Data items:
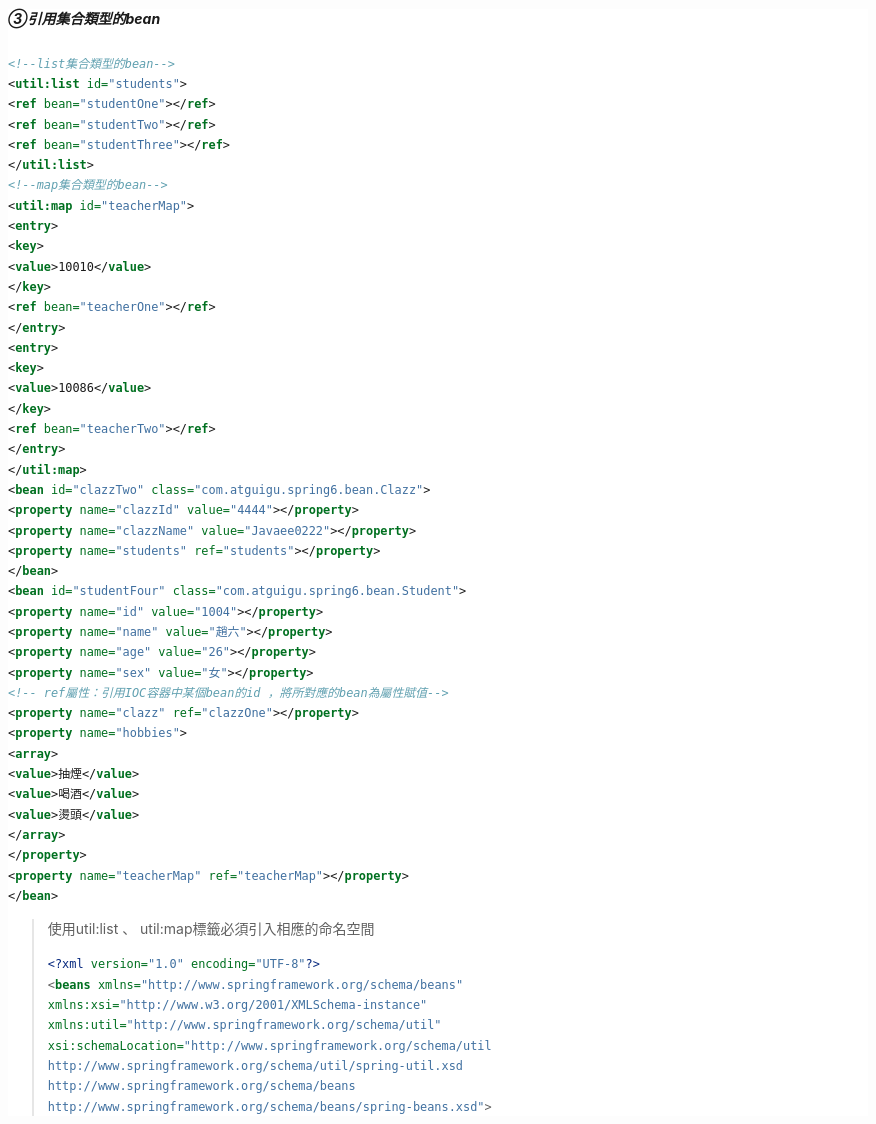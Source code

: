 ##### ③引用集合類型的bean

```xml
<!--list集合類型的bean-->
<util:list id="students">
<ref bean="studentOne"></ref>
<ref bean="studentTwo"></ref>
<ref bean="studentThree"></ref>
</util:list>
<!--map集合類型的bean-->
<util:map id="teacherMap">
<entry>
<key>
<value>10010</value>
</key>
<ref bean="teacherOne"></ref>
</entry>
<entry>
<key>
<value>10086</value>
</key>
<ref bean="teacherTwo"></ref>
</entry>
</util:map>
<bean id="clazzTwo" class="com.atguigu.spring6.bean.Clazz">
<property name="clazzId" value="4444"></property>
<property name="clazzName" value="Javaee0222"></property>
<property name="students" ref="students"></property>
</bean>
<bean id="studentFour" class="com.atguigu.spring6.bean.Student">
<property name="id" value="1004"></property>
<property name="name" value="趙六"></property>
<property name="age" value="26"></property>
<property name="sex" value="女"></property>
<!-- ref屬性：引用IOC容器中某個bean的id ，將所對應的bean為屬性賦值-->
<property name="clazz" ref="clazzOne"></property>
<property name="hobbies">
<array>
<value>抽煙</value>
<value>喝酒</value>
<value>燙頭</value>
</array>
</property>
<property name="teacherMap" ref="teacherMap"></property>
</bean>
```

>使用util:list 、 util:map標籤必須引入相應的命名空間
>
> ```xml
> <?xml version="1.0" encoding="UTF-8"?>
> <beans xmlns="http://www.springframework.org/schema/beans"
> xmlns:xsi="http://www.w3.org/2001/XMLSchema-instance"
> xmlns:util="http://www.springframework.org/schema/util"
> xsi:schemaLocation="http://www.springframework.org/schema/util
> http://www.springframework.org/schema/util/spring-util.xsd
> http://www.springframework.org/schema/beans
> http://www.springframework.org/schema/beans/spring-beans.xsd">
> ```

--

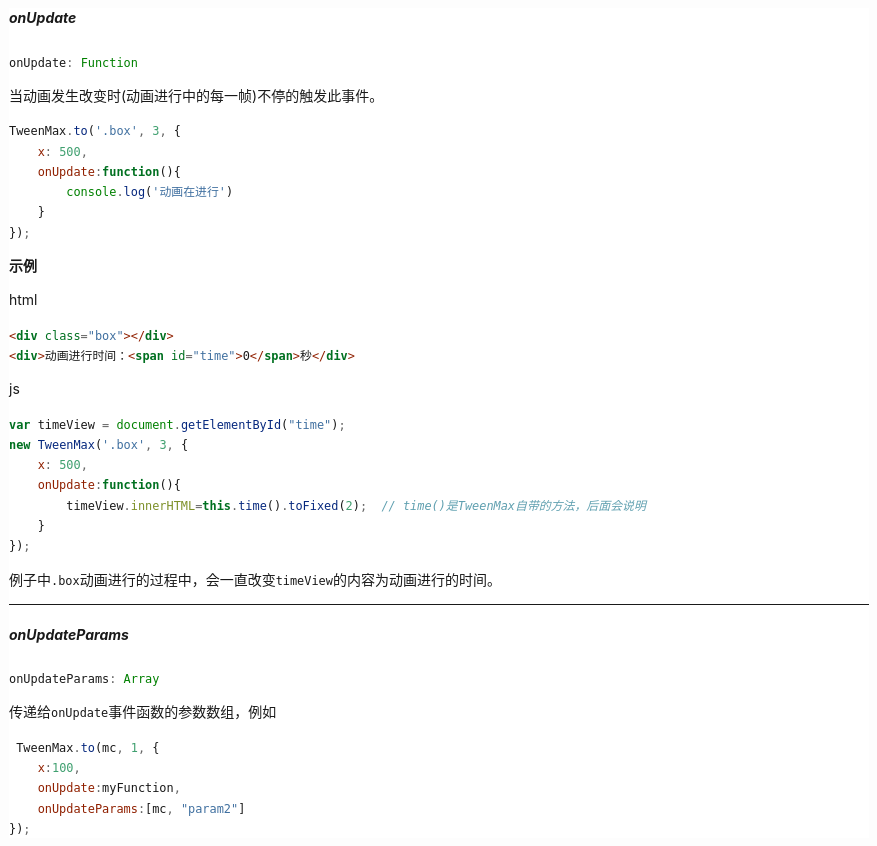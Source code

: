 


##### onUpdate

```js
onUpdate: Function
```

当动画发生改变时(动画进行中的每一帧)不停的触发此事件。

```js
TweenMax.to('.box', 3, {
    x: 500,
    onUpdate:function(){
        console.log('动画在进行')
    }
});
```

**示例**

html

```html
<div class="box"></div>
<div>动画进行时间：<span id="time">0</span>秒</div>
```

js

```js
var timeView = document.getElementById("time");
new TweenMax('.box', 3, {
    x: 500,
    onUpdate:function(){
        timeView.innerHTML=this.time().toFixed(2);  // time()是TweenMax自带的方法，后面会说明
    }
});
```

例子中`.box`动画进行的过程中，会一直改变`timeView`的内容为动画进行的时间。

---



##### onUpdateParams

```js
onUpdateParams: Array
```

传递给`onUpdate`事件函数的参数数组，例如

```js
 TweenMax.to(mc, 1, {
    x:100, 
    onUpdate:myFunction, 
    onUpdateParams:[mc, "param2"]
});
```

* * *

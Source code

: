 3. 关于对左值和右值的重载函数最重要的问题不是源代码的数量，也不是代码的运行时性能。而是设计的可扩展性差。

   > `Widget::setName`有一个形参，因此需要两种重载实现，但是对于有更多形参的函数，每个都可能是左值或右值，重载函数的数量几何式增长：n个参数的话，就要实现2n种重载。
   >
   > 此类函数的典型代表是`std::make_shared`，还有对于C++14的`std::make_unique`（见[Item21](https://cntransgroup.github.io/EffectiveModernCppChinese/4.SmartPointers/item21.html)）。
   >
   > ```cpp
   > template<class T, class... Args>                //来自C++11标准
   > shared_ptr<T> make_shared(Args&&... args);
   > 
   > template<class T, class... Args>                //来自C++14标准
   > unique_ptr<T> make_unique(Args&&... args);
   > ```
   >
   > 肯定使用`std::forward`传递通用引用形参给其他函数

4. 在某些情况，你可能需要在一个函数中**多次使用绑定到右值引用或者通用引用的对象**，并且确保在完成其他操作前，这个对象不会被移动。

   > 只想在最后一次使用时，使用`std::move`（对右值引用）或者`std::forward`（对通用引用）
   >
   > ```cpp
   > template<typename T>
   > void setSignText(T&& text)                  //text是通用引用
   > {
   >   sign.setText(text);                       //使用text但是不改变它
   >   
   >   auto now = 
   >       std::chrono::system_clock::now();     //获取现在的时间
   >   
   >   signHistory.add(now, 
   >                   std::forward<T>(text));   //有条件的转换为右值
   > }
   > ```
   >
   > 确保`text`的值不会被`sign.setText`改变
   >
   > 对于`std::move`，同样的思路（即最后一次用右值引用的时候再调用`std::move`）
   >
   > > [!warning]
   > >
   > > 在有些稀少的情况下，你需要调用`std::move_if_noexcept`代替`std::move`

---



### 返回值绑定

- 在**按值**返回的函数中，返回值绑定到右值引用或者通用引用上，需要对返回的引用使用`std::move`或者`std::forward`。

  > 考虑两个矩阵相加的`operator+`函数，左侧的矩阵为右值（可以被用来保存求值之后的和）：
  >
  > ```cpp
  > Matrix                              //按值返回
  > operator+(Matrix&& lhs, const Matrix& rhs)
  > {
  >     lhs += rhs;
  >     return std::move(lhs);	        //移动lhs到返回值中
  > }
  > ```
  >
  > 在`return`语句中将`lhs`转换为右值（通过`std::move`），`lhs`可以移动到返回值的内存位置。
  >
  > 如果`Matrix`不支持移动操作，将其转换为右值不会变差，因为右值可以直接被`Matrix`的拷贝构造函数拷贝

**Action item:** Wherever the string "Args" appears in the data above, report the whole line.

**Output below:**
   > template<class T, class... Args>                //来自C++11标准
   > shared_ptr<T> make_shared(Args&&... args);
   > template<class T, class... Args>                //来自C++14标准
   > unique_ptr<T> make_unique(Args&&... args);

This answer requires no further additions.